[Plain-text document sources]

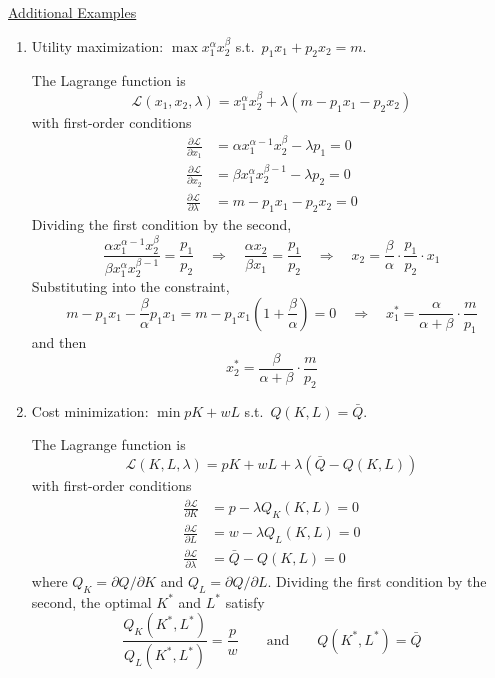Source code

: \underline{Additional Examples}
\begin{enumerate}
\item[1.] Utility maximization: $\max x_1^{\alpha} x_2^{\beta}$ s.t.\ $p_1 x_1 + p_2 x_2 = m$.

The Lagrange function is
\[\mathcal{L}(x_1, x_2, \lambda) = x_1^{\alpha} x_2^{\beta} + \lambda(m - p_1 x_1 - p_2 x_2)\]
with first-order conditions
\begin{align*}
\frac{\partial \mathcal{L}}{\partial x_1} &= \alpha x_1^{\alpha - 1} x_2^{\beta} - \lambda p_1 = 0 \\
\frac{\partial \mathcal{L}}{\partial x_2} &= \beta x_1^{\alpha} x_2^{\beta - 1} - \lambda p_2 = 0 \\
\frac{\partial \mathcal{L}}{\partial \lambda} &= m - p_1 x_1 - p_2 x_2 = 0
\end{align*}
Dividing the first condition by the second,
\[\frac{\alpha x_1^{\alpha - 1} x_2^{\beta}}{\beta x_1^{\alpha} x_2^{\beta - 1}} = \frac{p_1}{p_2} \quad \Rightarrow \quad \frac{\alpha x_2}{\beta x_1} = \frac{p_1}{p_2} \quad \Rightarrow \quad x_2 = \frac{\beta}{\alpha} \cdot \frac{p_1}{p_2} \cdot x_1\]
Substituting into the constraint,
\[m - p_1 x_1 - \frac{\beta}{\alpha} p_1 x_1 = m - p_1 x_1 \left(1 + \frac{\beta}{\alpha}\right) = 0 \quad \Rightarrow \quad x_1^* = \frac{\alpha}{\alpha + \beta} \cdot \frac{m}{p_1}\]
and then
\[x_2^* = \frac{\beta}{\alpha + \beta} \cdot \frac{m}{p_2}\]

\item[2.] Cost minimization: $\min pK + wL$ s.t.\ $Q(K, L) = \bar{Q}$.

The Lagrange function is
\[\mathcal{L}(K, L, \lambda) = pK + wL + \lambda\left(\bar{Q} - Q(K, L)\right)\]
with first-order conditions
\begin{align*}
\frac{\partial \mathcal{L}}{\partial K} &= p - \lambda Q_K(K, L) = 0 \\
\frac{\partial \mathcal{L}}{\partial L} &= w - \lambda Q_L(K, L) = 0 \\
\frac{\partial \mathcal{L}}{\partial \lambda} &= \bar{Q} - Q(K, L) = 0
\end{align*}
where $Q_K = \partial Q / \partial K$ and $Q_L = \partial Q / \partial L$. Dividing the first condition by the second, the optimal $K^*$ and $L^*$ satisfy
\[\frac{Q_K(K^*, L^*)}{Q_L(K^*, L^*)} = \frac{p}{w} \qquad \text{and} \qquad Q(K^*, L^*) = \bar{Q}\]


\end{enumerate}
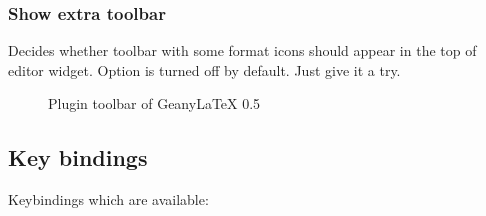 \documentclass[%
a4paper,%
10pt,%
oneside,%
DIV18,
headsepline,
plainheadsepline,
footsepline,
plainfootsepline,
bibtotoc,%
liststotoc,%
BCOR12mm,%
halfparskip,%
openany,%
]{scrartcl}
\begin{document}
\subsubsection{Show extra toolbar}
Decides whether toolbar with some format icons should appear in the top
of editor widget. Option is turned off by default. Just give it a try.

\begin{figure}[h!]
	\caption{Plugin toolbar of Geany\LaTeX{} 0.5}
\end{figure}

\subsection{Key bindings}
Keybindings which are available:
\end{document}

_What you are asked to do_. Extract the lines above from the one containing "Decides whether toolbar" to the last line, both included, exactly as written.

_Answer for this exercise_.
Decides whether toolbar with some format icons should appear in the top
of editor widget. Option is turned off by default. Just give it a try.

\begin{figure}[h!]
	\caption{Plugin toolbar of Geany\LaTeX{} 0.5}
\end{figure}

\subsection{Key bindings}
Keybindings which are available:
\end{document}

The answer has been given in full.